Оно понятно, что фашист готовился втайне и долго к войне, напал вероломно, когда мы мирно спали по домам, и необстрелянные хлопцы еще не скоро воевать теперь научатся. Но только врать тогда зачем, что скоро фрицу полная погибель, что день конца войны не за горами? Зачем народ-то расслаблять, когда его, напротив, надо на продолжительные тяготы настроить? Так, как сейчас настроились бойцы стрелкового полка всерьез на долгую и трудную работу уже поверх вранья и дурости трепливых комиссаров, — уже не речи слыша, не пустые восклицания, а будто зов самой родной земли, звон ее соков, повелительную просьбу припасть, как к матери, собой напитать, всецело передать себя единой вспышкой или же по капле.
Туман сошел, остался лишь в ложбинках, над головой прояснело, засияло, опять зашевелились по команде единым многоногим организмом и стройно двинулись вперед в лад удалым, воинственным, весело-вдохновенным песням — «Шли по степи полки со славой громкой» и «Чайка смело пролетела над седой волной» — влились своей маршевой ротой в запыленный зелено-желтый гимнастерочный поток почти мальчишек и почти что стариков, несущих на плечах, за спинами штыкастые винтовки, стволы пулеметов, станки; и впереди, и сзади на много верст весь тракт был в бритых головах, покрытых желтыми пилотками; стрелковый полк их гнали к местам ожесточенных боев под Конотопом, где наши славные бойцы держали натиск танковой лавины немцев. Гудели редкие грузовики, тянувшие орудия и громыхавшие боеприпасами; знакомые со школьной скамьи слова рвались из сотен глоток, и крепко стукали по грунту башмаки; Клим запевал как правофланговый и, смолкнув, размашисто шагал какой-то срок в молчании, широкогрудый, толстошеий, с мощными ногами, спокойно-безусильно тащивший на загорбке пулеметный ствол; покорность долгу и судьбе владела им. И Толя пел Капустин, и Витька Темников, и Ленька Мозговой.
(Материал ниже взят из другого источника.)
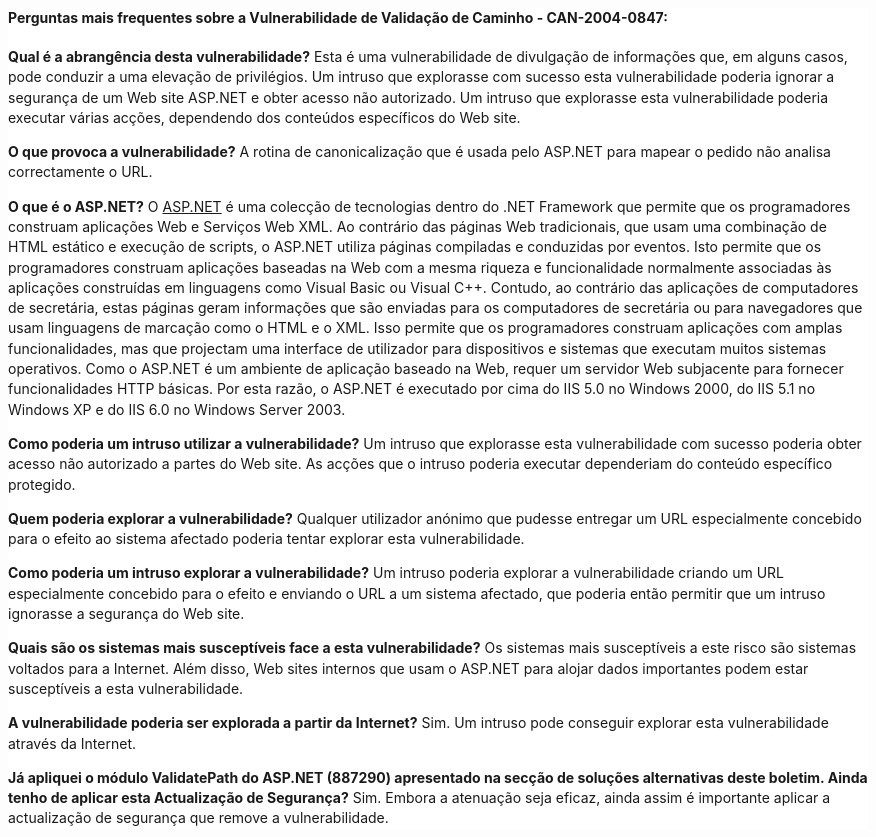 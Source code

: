 #### Perguntas mais frequentes sobre a Vulnerabilidade de Validação de Caminho - CAN-2004-0847:

**Qual é a abrangência desta vulnerabilidade?**
Esta é uma vulnerabilidade de divulgação de informações que, em alguns casos, pode conduzir a uma elevação de privilégios. Um intruso que explorasse com sucesso esta vulnerabilidade poderia ignorar a segurança de um Web site ASP.NET e obter acesso não autorizado. Um intruso que explorasse esta vulnerabilidade poderia executar várias acções, dependendo dos conteúdos específicos do Web site.

**O que provoca a vulnerabilidade?**
A rotina de canonicalização que é usada pelo ASP.NET para mapear o pedido não analisa correctamente o URL.

**O que é o ASP.NET?**
O [ASP.NET](http://www.asp.net/) é uma colecção de tecnologias dentro do .NET Framework que permite que os programadores construam aplicações Web e Serviços Web XML.
Ao contrário das páginas Web tradicionais, que usam uma combinação de HTML estático e execução de scripts, o ASP.NET utiliza páginas compiladas e conduzidas por eventos. Isto permite que os programadores construam aplicações baseadas na Web com a mesma riqueza e funcionalidade normalmente associadas às aplicações construídas em linguagens como Visual Basic ou Visual C++. Contudo, ao contrário das aplicações de computadores de secretária, estas páginas geram informações que são enviadas para os computadores de secretária ou para navegadores que usam linguagens de marcação como o HTML e o XML. Isso permite que os programadores construam aplicações com amplas funcionalidades, mas que projectam uma interface de utilizador para dispositivos e sistemas que executam muitos sistemas operativos.
Como o ASP.NET é um ambiente de aplicação baseado na Web, requer um servidor Web subjacente para fornecer funcionalidades HTTP básicas. Por esta razão, o ASP.NET é executado por cima do IIS 5.0 no Windows 2000, do IIS 5.1 no Windows XP e do IIS 6.0 no Windows Server 2003.

**Como poderia um intruso utilizar a vulnerabilidade?**
Um intruso que explorasse esta vulnerabilidade com sucesso poderia obter acesso não autorizado a partes do Web site. As acções que o intruso poderia executar dependeriam do conteúdo específico protegido.

**Quem poderia explorar a vulnerabilidade?**
Qualquer utilizador anónimo que pudesse entregar um URL especialmente concebido para o efeito ao sistema afectado poderia tentar explorar esta vulnerabilidade.

**Como poderia um intruso explorar a vulnerabilidade?**
Um intruso poderia explorar a vulnerabilidade criando um URL especialmente concebido para o efeito e enviando o URL a um sistema afectado, que poderia então permitir que um intruso ignorasse a segurança do Web site.

**Quais são os sistemas mais susceptíveis face a esta vulnerabilidade?**
Os sistemas mais susceptíveis a este risco são sistemas voltados para a Internet. Além disso, Web sites internos que usam o ASP.NET para alojar dados importantes podem estar susceptíveis a esta vulnerabilidade.

**A vulnerabilidade poderia ser explorada a partir da Internet?**
Sim. Um intruso pode conseguir explorar esta vulnerabilidade através da Internet.

**Já apliquei o módulo ValidatePath do ASP.NET (887290) apresentado na secção de soluções alternativas deste boletim. Ainda tenho de aplicar esta Actualização de Segurança?**
Sim. Embora a atenuação seja eficaz, ainda assim é importante aplicar a actualização de segurança que remove a vulnerabilidade.

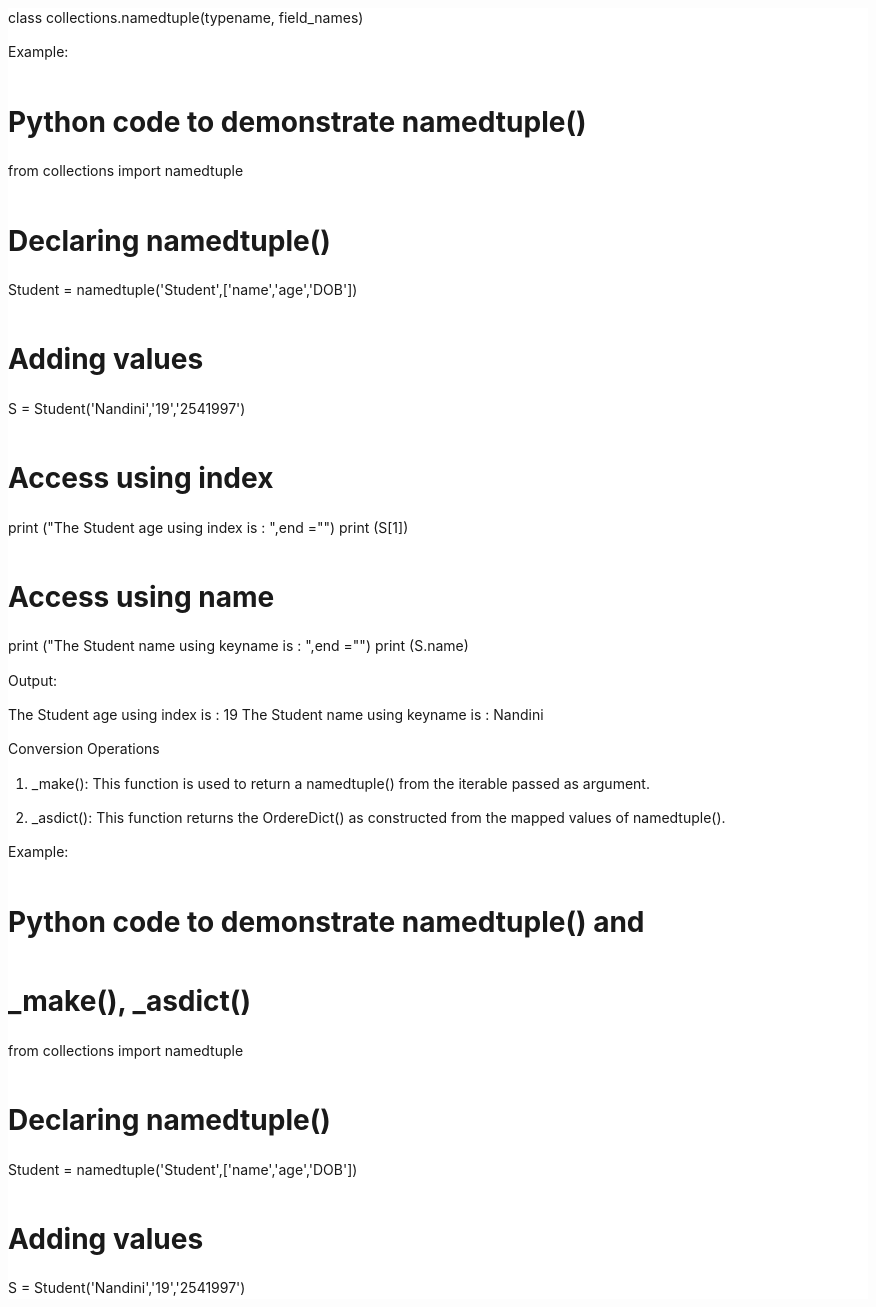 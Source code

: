 class collections.namedtuple(typename, field_names)

Example:

# Python code to demonstrate namedtuple()
   
from collections import namedtuple
   
# Declaring namedtuple()
Student = namedtuple('Student',['name','age','DOB'])
   
# Adding values
S = Student('Nandini','19','2541997')
   
# Access using index
print ("The Student age using index is : ",end ="")
print (S[1])
   
# Access using name 
print ("The Student name using keyname is : ",end ="")
print (S.name)

Output:

The Student age using index is : 19
The Student name using keyname is : Nandini

Conversion Operations 

1. _make(): This function is used to return a namedtuple() from the iterable passed as argument.

2. _asdict(): This function returns the OrdereDict() as constructed from the mapped values of namedtuple().

Example:

# Python code to demonstrate namedtuple() and
# _make(), _asdict()
   
 
from collections import namedtuple
   
# Declaring namedtuple()
Student = namedtuple('Student',['name','age','DOB'])
   
# Adding values
S = Student('Nandini','19','2541997')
Движение размеренное, четкое застопорилось вдруг, команду «стой» дал капитан Каравайчук, и лейтенант Фоменко передал приказ — то неширокая речушка, название которой известно только командирам, пересекла дорогу марширующему войску; посторонились, по команде сходя с дороги на обочины и пропуская тяжкие грузовики; бревенчатый, дощатый долгий мост скрипел, постреливал и будто ныл и плакал под колесами.
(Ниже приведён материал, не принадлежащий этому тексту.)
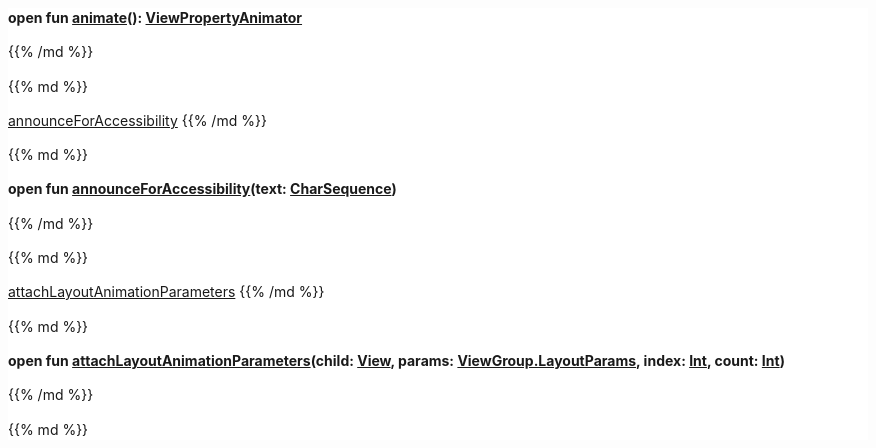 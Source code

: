   
<b>open fun [animate](https://developer.android.com/reference/kotlin/android/view/View.html#animate)(): [ViewPropertyAnimator](https://developer.android.com/reference/kotlin/android/view/ViewPropertyAnimator.html)</b>  



{{% /md %}}
</td>
</tr>

<tr>
<td>
{{% md %}}

[announceForAccessibility](https://developer.android.com/reference/kotlin/android/view/View.html#announceforaccessibility)
{{% /md %}}
</td>
<td>
{{% md %}}

  
<b>open fun [announceForAccessibility](https://developer.android.com/reference/kotlin/android/view/View.html#announceforaccessibility)(text: [CharSequence](https://developer.android.com/reference/kotlin/java/lang/CharSequence.html))</b>  



{{% /md %}}
</td>
</tr>

<tr>
<td>
{{% md %}}

[attachLayoutAnimationParameters](https://developer.android.com/reference/kotlin/android/view/ViewGroup.html#attachlayoutanimationparameters)
{{% /md %}}
</td>
<td>
{{% md %}}

  
<b>open fun [attachLayoutAnimationParameters](https://developer.android.com/reference/kotlin/android/view/ViewGroup.html#attachlayoutanimationparameters)(child: [View](https://developer.android.com/reference/kotlin/android/view/View.html), params: [ViewGroup.LayoutParams](https://developer.android.com/reference/kotlin/android/view/ViewGroup.LayoutParams.html), index: [Int](https://kotlinlang.org/api/latest/jvm/stdlib/kotlin/-int/index.html), count: [Int](https://kotlinlang.org/api/latest/jvm/stdlib/kotlin/-int/index.html))</b>  



{{% /md %}}
</td>
</tr>

<tr>
<td>
{{% md %}}
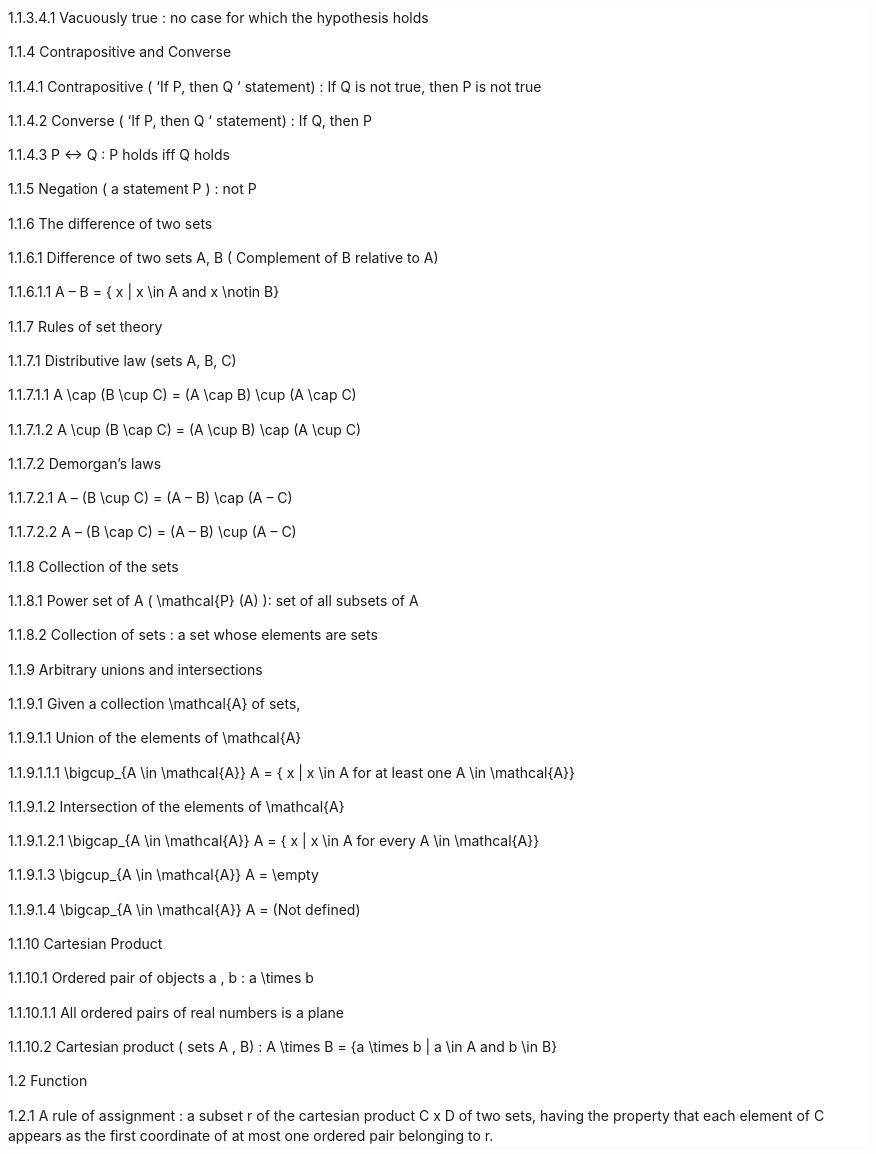 1.1.3.4.1	Vacuously true : no case for which the hypothesis holds

1.1.4	Contrapositive and Converse

1.1.4.1	Contrapositive ( ‘If P, then Q ‘ statement)  : If Q is not true, then P is not true

1.1.4.2	Converse ( ‘If P, then Q ‘ statement) : If Q, then P 

1.1.4.3	P <-> Q : P holds iff Q holds

1.1.5	Negation ( a statement P ) : not P

1.1.6	The difference of two sets

1.1.6.1	Difference of two sets A, B ( Complement of B relative to A) 

1.1.6.1.1	 A – B = { x | x \in A and x \notin B} 

1.1.7	Rules of set theory

1.1.7.1	Distributive law (sets A, B, C)

1.1.7.1.1	 A \cap (B \cup C) = (A \cap B) \cup (A \cap C)

1.1.7.1.2	 A \cup (B \cap C) = (A \cup B) \cap (A \cup C)

1.1.7.2	Demorgan’s laws

1.1.7.2.1	A – (B \cup C) = (A – B) \cap (A – C)

1.1.7.2.2	A – (B \cap C) = (A – B) \cup (A – C)

1.1.8	Collection of the sets

1.1.8.1	Power set of A ( \mathcal{P} (A) ): set of all subsets of A

1.1.8.2	Collection of sets : a set whose elements are sets

1.1.9	Arbitrary unions and intersections

1.1.9.1	Given a collection \mathcal{A} of sets,

1.1.9.1.1	Union of the elements of \mathcal{A} 

1.1.9.1.1.1	\bigcup_{A \in \mathcal{A}} A = { x | x \in A for at least one A \in \mathcal{A}}

1.1.9.1.2	Intersection of the elements of \mathcal{A}

1.1.9.1.2.1	\bigcap_{A \in \mathcal{A}} A = { x | x \in A for every A \in \mathcal{A}}

1.1.9.1.3	\bigcup_{A \in \mathcal{A}} A = \empty

1.1.9.1.4	\bigcap_{A \in \mathcal{A}} A = (Not defined)

1.1.10	 Cartesian Product

1.1.10.1	Ordered pair of objects a , b : a \times b

1.1.10.1.1	All ordered pairs of real numbers is a plane

1.1.10.2	Cartesian product ( sets A , B) : A \times B = {a \times b | a \in A and b \in B}

1.2	Function

1.2.1	A rule of assignment : a subset r of the cartesian product C x D of two sets, having the property that each element of C appears as the first coordinate of at most one ordered pair belonging to r.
Клим уже думал закурить украдкой, поскольку сзади шли еще грузовики, как вдруг в одно неуловимое мгновение при совершенно ясном небе возник, донесся издали тяжелый напряженный гул — будто поднявшегося в воздух колоссального разбуженно-разгневанного роя, — пошел на мост, стрелковые колонны набором силы, интенсивности, угрозы, скоробил жутью, знобкой беспомощностью спину, пробрался в пятки, уплотнил весь воздух неба, так что бойцы все враз мгновенно побелели лицами, и кто-то крикнул высоко и заполошно: «Воздух!» И вся колонна, вся орда бойцов раздерганно, разрозненно задвигалась внутри себя, ломая строй, мешаясь и сбиваясь в слепо кипящую бессмысленную кучу, забормотала, покрываясь пузырями ругани и криков…
Великий гул возрос, переходя в противный, пыточный, паскудный, враз вынимающий всю душу рев-и-вой; упавши с высоты, из ниоткуда, фрезой винта распиливая воздух, ширококрылые и остроносые машины фрицев сошли на бреющий, пошли утюжить мост, грунтовку, все наше растянувшееся войско, которое в то самое мгновение только-только и развалилось надвое и брызнуло по сторонам дороги.
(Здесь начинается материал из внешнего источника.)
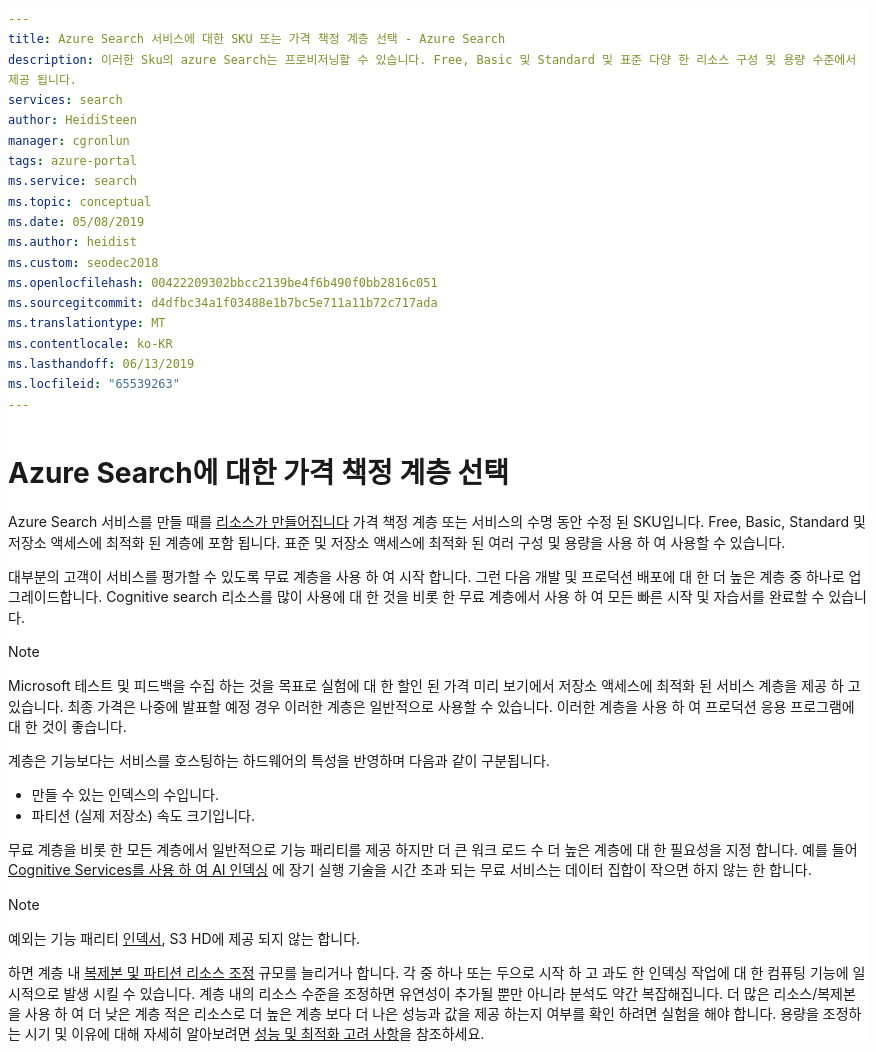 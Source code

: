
 ```yaml
---
title: Azure Search 서비스에 대한 SKU 또는 가격 책정 계층 선택 - Azure Search
description: 이러한 Sku의 azure Search는 프로비저닝할 수 있습니다. Free, Basic 및 Standard 및 표준 다양 한 리소스 구성 및 용량 수준에서 제공 됩니다.
services: search
author: HeidiSteen
manager: cgronlun
tags: azure-portal
ms.service: search
ms.topic: conceptual
ms.date: 05/08/2019
ms.author: heidist
ms.custom: seodec2018
ms.openlocfilehash: 00422209302bbcc2139be4f6b490f0bb2816c051
ms.sourcegitcommit: d4dfbc34a1f03488e1b7bc5e711a11b72c717ada
ms.translationtype: MT
ms.contentlocale: ko-KR
ms.lasthandoff: 06/13/2019
ms.locfileid: "65539263"
---
```

# <a name="choose-a-pricing-tier-for-azure-search"></a>Azure Search에 대한 가격 책정 계층 선택

Azure Search 서비스를 만들 때를 [리소스가 만들어집니다](search-create-service-portal.md) 가격 책정 계층 또는 서비스의 수명 동안 수정 된 SKU입니다. Free, Basic, Standard 및 저장소 액세스에 최적화 된 계층에 포함 됩니다. 표준 및 저장소 액세스에 최적화 된 여러 구성 및 용량을 사용 하 여 사용할 수 있습니다.

대부분의 고객이 서비스를 평가할 수 있도록 무료 계층을 사용 하 여 시작 합니다. 그런 다음 개발 및 프로덕션 배포에 대 한 더 높은 계층 중 하나로 업그레이드합니다. Cognitive search 리소스를 많이 사용에 대 한 것을 비롯 한 무료 계층에서 사용 하 여 모든 빠른 시작 및 자습서를 완료할 수 있습니다.

> [!NOTE]
> Microsoft 테스트 및 피드백을 수집 하는 것을 목표로 실험에 대 한 할인 된 가격 미리 보기에서 저장소 액세스에 최적화 된 서비스 계층을 제공 하 고 있습니다. 최종 가격은 나중에 발표할 예정 경우 이러한 계층은 일반적으로 사용할 수 있습니다. 이러한 계층을 사용 하 여 프로덕션 응용 프로그램에 대 한 것이 좋습니다.

계층은 기능보다는 서비스를 호스팅하는 하드웨어의 특성을 반영하며 다음과 같이 구분됩니다.

+ 만들 수 있는 인덱스의 수입니다.
+ 파티션 (실제 저장소) 속도 크기입니다.

무료 계층을 비롯 한 모든 계층에서 일반적으로 기능 패리티를 제공 하지만 더 큰 워크 로드 수 더 높은 계층에 대 한 필요성을 지정 합니다. 예를 들어 [Cognitive Services를 사용 하 여 AI 인덱싱](cognitive-search-concept-intro.md) 에 장기 실행 기술을 시간 초과 되는 무료 서비스는 데이터 집합이 작으면 하지 않는 한 합니다.

> [!NOTE] 
> 예외는 기능 패리티 [인덱서](search-indexer-overview.md), S3 HD에 제공 되지 않는 합니다.
>

하면 계층 내 [복제본 및 파티션 리소스 조정](search-capacity-planning.md) 규모를 늘리거나 합니다. 각 중 하나 또는 두으로 시작 하 고 과도 한 인덱싱 작업에 대 한 컴퓨팅 기능에 일시적으로 발생 시킬 수 있습니다. 계층 내의 리소스 수준을 조정하면 유연성이 추가될 뿐만 아니라 분석도 약간 복잡해집니다. 더 많은 리소스/복제본을 사용 하 여 더 낮은 계층 적은 리소스로 더 높은 계층 보다 더 나은 성능과 값을 제공 하는지 여부를 확인 하려면 실험을 해야 합니다. 용량을 조정하는 시기 및 이유에 대해 자세히 알아보려면 [성능 및 최적화 고려 사항](search-performance-optimization.md)을 참조하세요.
Клим ничего не чуял, замер на веки вечные, казалось, средь дороги, в слиянии покорности, безволия, одеревенения стал самому себе не нужен и не слышен… провыли бомбы, пали на дорогу, сотрясши землю, взбросив вкруг себя рыжую грязь и черные сырые комья… по онемевшему лицу хлестнуло крошками и комьями земли, какой-то раздавленной брусникой… вокруг валились, оседали с изумленными, растерянными, жалобными лицами бойцы, подрезанные взрывом; Клим видел все и ничего не мог назвать по имени: там из лица торчали окровавленные желтые мослы, тут, у второго, сорван череп был и вырван мозг, тут пал ничком боец, в спине которого чернела кровью ямка, и можно было целиком впихнуть в нее кулак; с ветвей ветлы от Клима в десяти шагах свисало нечто, не имевшее названия и подобия, — какие-то сопливые блестящие иссиня-розовые нити.